Spearheading the NBIC initiative is Mihail Roco, of the National Science Foundation (NSF), and promoting it to industry is Newt Gingrich, the former Republican Speaker of the House of Representatives and honorary chairman of the industry research and lobbying association, the NanoBusiness Alliance. As head of the National Nanotechnology Initiative, Roco successfully secured the US’s biggest government commitment to technological research since the space programme, uniting the military, Nasa, leading high-tech companies and the NSF in a single vision.
As Roco emphasises, the logic of NBIC lies in “the material unity of the nano-scale”. Since everything operates from the bottom up (beginning with atoms that combine to form all larger structures), he argues, we can control events on the macro-scale if we can manipulate events at the nano-scale.
For example, at the nano-scale scientists can already synthesise DNA molecules. DNA controls the formation of proteins that may ultimately determine the health and behaviour of entire organisms. The behaviour of individual organisms largely determines collective behaviour and, hence, the behaviour of society.

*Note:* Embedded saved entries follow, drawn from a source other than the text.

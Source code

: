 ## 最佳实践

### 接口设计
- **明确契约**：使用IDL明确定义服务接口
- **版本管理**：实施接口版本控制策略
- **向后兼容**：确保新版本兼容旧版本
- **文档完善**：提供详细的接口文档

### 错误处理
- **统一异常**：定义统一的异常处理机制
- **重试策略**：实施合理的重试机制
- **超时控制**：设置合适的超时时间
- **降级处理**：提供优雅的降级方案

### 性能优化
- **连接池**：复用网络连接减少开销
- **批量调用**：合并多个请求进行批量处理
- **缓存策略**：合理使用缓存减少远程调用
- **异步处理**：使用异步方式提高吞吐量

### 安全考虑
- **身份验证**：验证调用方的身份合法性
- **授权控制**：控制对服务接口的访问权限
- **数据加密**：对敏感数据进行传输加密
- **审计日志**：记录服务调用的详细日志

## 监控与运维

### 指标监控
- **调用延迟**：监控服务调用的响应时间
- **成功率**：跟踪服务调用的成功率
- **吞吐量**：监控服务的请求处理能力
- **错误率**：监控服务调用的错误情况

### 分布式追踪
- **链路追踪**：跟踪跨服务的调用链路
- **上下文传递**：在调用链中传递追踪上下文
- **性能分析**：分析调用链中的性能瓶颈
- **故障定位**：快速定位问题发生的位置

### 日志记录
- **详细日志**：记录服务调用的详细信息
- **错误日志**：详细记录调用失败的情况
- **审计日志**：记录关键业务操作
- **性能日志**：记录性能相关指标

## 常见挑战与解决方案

According to this hierarchical view, every substance, and every natural or cultural system, is the working out of molecular processes at different levels. By seizing control of the molecular world through nanotechnology, we can affect every other realm of human experience, including natural phenomena. Neurons could be re-engineered so that our minds talk directly to computers or to artificial limbs. Viruses could be re-engineered to act as machines or, potentially, as weapons. Computer networks could be merged with biological networks to develop artificial intelligence or surveillance systems.